NBC-2 reporter Lucas Seiler was not surprised by the DOC’s response to interview requests.

“That’s something I struggled with the entire time I was working in Punta Gorda,” he said.

He reported in April on the death of an inmate at Charlotte C.I. Sources told him a group of 10 corrections officers handcuffed and beat Matthew Walker to death, but state agencies mostly didn’t respond to requests for information. Sources also told Mr. Seiler there are places where officers can beat inmates while not on video.

For-profit prisons such as South Bay are also often volatile, violent places, said Mr. Friedmann of PLN, in part because to save money they employ fewer and less-experienced guards than state-run facilities.

FDOC as a whole is “a system for too long that has been from our vantage largely unchecked and not terribly cost effective,” said Ms. Brodsky of The Project on Accountable Justice at FSU. “Imagine a $2.3 billion corporation that has no board of trustees. There’s really no oversight function independent of the agency itself.”

“There’s very little accountability,” agreed Mr. Berg of Florida Justice Institute. “There’s no watchdog.”

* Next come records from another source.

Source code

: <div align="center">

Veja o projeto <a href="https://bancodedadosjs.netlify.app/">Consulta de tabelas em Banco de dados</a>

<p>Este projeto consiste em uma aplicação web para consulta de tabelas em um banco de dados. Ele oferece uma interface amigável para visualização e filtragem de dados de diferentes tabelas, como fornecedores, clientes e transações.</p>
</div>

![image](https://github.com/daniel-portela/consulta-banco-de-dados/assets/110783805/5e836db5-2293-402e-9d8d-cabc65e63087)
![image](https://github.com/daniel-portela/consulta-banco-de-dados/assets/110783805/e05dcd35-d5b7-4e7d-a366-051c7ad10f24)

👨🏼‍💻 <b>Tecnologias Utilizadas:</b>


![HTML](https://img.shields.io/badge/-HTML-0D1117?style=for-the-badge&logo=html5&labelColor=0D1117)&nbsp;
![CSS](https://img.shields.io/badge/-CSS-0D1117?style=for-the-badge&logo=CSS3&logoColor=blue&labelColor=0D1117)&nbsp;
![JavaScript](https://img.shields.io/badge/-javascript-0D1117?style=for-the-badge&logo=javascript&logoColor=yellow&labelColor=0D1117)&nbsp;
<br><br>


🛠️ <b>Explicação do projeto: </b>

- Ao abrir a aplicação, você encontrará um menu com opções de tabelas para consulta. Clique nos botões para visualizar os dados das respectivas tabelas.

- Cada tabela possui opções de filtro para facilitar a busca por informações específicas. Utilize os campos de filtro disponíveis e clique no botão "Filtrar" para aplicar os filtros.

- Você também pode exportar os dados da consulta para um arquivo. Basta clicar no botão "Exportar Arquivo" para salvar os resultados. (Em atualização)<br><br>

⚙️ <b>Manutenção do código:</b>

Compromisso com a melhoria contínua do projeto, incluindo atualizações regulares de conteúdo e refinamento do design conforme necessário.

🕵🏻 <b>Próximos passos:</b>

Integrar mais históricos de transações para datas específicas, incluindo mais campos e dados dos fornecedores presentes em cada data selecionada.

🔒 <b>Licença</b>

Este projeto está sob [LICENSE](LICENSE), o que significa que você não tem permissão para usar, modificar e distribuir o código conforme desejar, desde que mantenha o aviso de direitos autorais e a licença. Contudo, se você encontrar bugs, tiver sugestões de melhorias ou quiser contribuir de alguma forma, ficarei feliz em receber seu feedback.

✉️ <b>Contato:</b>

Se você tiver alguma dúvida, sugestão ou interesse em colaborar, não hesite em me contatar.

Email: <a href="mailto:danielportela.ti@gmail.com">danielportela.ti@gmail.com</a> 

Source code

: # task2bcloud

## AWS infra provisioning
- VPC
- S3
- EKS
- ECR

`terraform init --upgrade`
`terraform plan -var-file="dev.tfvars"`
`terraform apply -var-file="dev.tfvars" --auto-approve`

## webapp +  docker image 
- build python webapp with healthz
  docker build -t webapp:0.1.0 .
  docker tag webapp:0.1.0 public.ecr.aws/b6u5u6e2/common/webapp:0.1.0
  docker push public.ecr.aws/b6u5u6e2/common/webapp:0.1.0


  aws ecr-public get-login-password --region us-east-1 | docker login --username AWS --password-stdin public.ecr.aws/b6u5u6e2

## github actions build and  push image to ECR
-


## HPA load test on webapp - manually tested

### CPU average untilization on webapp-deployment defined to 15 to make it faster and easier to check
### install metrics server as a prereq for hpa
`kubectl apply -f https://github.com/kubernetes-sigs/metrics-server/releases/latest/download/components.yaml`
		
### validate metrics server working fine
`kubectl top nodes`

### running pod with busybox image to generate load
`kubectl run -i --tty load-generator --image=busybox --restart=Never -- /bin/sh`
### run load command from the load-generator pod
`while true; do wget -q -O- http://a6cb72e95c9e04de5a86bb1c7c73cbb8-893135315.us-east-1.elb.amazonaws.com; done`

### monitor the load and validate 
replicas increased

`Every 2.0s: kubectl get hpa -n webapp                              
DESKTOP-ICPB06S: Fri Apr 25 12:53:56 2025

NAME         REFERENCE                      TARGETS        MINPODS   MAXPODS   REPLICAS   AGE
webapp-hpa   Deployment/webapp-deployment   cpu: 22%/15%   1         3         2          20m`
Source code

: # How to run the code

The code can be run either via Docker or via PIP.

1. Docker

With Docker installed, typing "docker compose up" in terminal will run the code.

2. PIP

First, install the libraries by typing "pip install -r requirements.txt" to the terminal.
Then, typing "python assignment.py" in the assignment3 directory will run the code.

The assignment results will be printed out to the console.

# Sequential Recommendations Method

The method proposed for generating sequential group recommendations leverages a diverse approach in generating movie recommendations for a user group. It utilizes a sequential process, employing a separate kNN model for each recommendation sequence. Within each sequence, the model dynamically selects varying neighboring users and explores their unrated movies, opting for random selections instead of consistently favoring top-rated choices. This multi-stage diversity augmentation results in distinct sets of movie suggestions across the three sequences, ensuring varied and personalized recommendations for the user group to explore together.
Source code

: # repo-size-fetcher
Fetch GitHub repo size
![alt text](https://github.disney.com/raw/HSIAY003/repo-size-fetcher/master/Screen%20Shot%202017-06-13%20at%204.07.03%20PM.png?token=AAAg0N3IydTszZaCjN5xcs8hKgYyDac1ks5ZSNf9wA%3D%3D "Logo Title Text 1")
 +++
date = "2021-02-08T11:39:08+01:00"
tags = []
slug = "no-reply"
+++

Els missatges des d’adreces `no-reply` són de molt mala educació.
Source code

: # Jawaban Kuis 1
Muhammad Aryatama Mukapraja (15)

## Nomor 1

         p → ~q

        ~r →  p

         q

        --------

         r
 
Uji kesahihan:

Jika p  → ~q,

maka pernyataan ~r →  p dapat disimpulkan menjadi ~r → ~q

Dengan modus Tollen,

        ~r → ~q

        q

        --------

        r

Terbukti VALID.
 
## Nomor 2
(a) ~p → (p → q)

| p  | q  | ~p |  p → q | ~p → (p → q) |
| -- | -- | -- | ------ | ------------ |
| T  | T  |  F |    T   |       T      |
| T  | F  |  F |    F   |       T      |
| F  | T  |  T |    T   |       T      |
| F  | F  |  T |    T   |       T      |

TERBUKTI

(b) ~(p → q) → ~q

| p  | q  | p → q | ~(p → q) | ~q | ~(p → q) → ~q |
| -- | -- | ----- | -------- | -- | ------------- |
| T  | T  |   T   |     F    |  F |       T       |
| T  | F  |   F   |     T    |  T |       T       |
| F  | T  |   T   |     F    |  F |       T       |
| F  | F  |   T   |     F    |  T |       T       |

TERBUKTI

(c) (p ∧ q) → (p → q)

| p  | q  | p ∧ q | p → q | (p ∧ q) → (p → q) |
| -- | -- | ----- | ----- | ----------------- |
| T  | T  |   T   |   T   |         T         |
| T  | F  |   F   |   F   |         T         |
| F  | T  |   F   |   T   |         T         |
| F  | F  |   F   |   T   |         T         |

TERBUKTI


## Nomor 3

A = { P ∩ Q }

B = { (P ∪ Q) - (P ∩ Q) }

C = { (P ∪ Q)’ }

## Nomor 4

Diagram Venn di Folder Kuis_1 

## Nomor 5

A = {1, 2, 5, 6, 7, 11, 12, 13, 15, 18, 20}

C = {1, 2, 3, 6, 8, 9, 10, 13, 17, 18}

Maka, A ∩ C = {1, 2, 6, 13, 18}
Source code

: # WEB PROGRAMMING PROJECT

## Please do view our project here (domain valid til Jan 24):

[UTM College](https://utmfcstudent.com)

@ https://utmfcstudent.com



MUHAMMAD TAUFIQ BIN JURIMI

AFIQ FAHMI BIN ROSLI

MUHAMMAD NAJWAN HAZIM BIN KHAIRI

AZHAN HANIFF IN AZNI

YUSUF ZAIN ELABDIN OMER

However, according to DOC spokesperson Cary, state prisons undergo annual audits to ensure accountability. “The department incorporates all of the ‘best practices” nationwide and as developed in the National Institute of Corrections curriculum.”

Healthcare concerns

The state outsourced prisoners’ medical, dental and mental health care to private companies in 2013. Advocates maintain that the care is subpar even by prison standards, said Mr. Berg.

Corizon has a contract to provide the care in North and Central Florida. Wexford Health Sources provides it in South Florida, including at Charlotte C.I.

“They have a very checkered record in Florida and nationwide,” Mr. Berg said.

“If you’re disabled in prison, it would not be unusual for you, if you have an amputated leg, not to be given a prostheses. If wheelchair bound, given a decrepit nonperforming wheelchair. If you’re deaf, good luck finding interpreters. If you’re blind, good luck getting books on tape or whatever.

“As a taxpayer, (prison) would be a great opportunity for people who have drug habits to go through serious drug counseling programs but the legislature just doesn’t fund that type of care.”

The Miami Herald reported last year that Corizon had been sued 660 times for malpractice in the previous five years and that Wexford weathered 1,092 malpractice claims between 2008 and 2012.

According to the Department of Corrections, it exceeds standards of medical performance and requires that state inspectors monitor the healthcare services at each prison at least two times a year.